Miguel era frases y fragmentos dispersos que tenía que amar por mi cuenta. No era un tirapostas. Derramaba las pistas y después yo tenía que unir los puntos, como tenía que unir los pinos plantados en La Lucila que marcaban el camino de lo que una vez había sido la gran casa de Anchorena. Vestigios de una historia. Somos únicos, originales y complejos, me decía. Los momentos son originales y complejos en su tiempo pero ojo que el número de elementos en cada universo es limitado, por eso todo tiende a repetirse. “Porque todo esto usted lo va a volver a vivir”.

Miguel era frases y fragmentos dispersos que tenía que amar por mi cuenta. No era un tirapostas.

El comodoro fue quien me decía: “Vos solo no vas a poder”. El que decía que el amor es un truco, una trampa de la naturaleza que se vive solo, una carnada para seguir tejiendo el telar de la abundancia, la insaciabilidad, los sindicatos familiares, la guerra, los clubes de fútbol, los talleres literarios, las salas de espera. El amor es un cuento, un señuelo para darle continuidad a la larga novela de cada civilización. Tenemos que ser menos, no más. Pero es un gran truco. El mejor invento es el amor al prójimo.

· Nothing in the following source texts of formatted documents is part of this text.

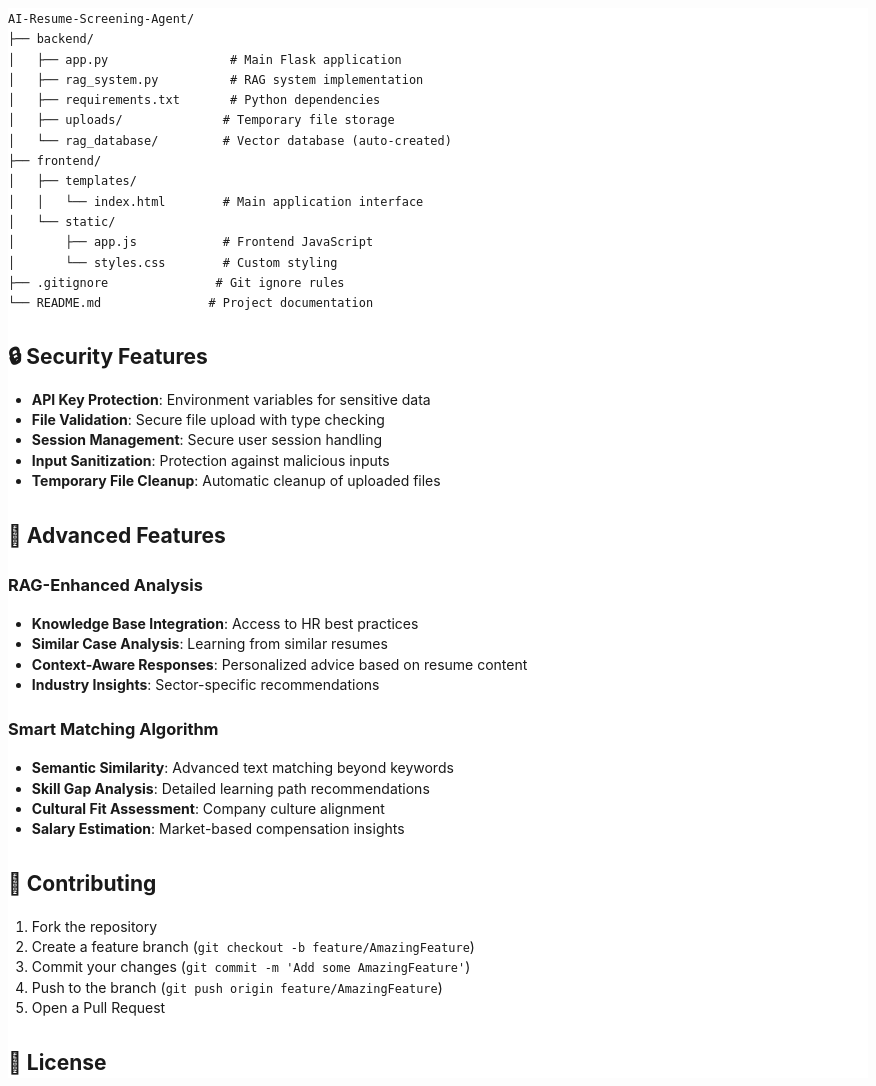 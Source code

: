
 ```
AI-Resume-Screening-Agent/
├── backend/
│   ├── app.py                 # Main Flask application
│   ├── rag_system.py          # RAG system implementation
│   ├── requirements.txt       # Python dependencies
│   ├── uploads/              # Temporary file storage
│   └── rag_database/         # Vector database (auto-created)
├── frontend/
│   ├── templates/
│   │   └── index.html        # Main application interface
│   └── static/
│       ├── app.js            # Frontend JavaScript
│       └── styles.css        # Custom styling
├── .gitignore               # Git ignore rules
└── README.md               # Project documentation
```

## 🔒 Security Features

- **API Key Protection**: Environment variables for sensitive data
- **File Validation**: Secure file upload with type checking
- **Session Management**: Secure user session handling
- **Input Sanitization**: Protection against malicious inputs
- **Temporary File Cleanup**: Automatic cleanup of uploaded files

## 🚀 Advanced Features

### RAG-Enhanced Analysis
- **Knowledge Base Integration**: Access to HR best practices
- **Similar Case Analysis**: Learning from similar resumes
- **Context-Aware Responses**: Personalized advice based on resume content
- **Industry Insights**: Sector-specific recommendations

### Smart Matching Algorithm
- **Semantic Similarity**: Advanced text matching beyond keywords
- **Skill Gap Analysis**: Detailed learning path recommendations
- **Cultural Fit Assessment**: Company culture alignment
- **Salary Estimation**: Market-based compensation insights

## 🤝 Contributing

1. Fork the repository
2. Create a feature branch (`git checkout -b feature/AmazingFeature`)
3. Commit your changes (`git commit -m 'Add some AmazingFeature'`)
4. Push to the branch (`git push origin feature/AmazingFeature`)
5. Open a Pull Request

## 📝 License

Miguel Vicente Guerrero, ¿nos volveremos a ver? Qué difícil saber. Habría tantas cosas que contar. Sé que estuve escuchando las historias de Malvinas, de masones, tu Mirage, el Pucará, el Arsat de los ’80, el misil Cóndor II. Sus salidas sigilosas, tus reuniones misteriosas. Siempre andabas de traje, Miguel.

Vicente, mi vecino de los cielos, decano de la Facultad de Ciencias y Tecnología, miembro honorario del MIT. Por qué me hablabas a mí. Por qué me prestabas los libros de Curzio Malaparte, de Montaigne, Camus, Honoré de Balzac, Séneca, Borges y Forsyth. Calvino. Era extraño que compartieras su número de teléfono. Y con los años mandabas WhatsApp con notas rarísimas de conflictos lejanos, conspiraciones presuntas, soberanas.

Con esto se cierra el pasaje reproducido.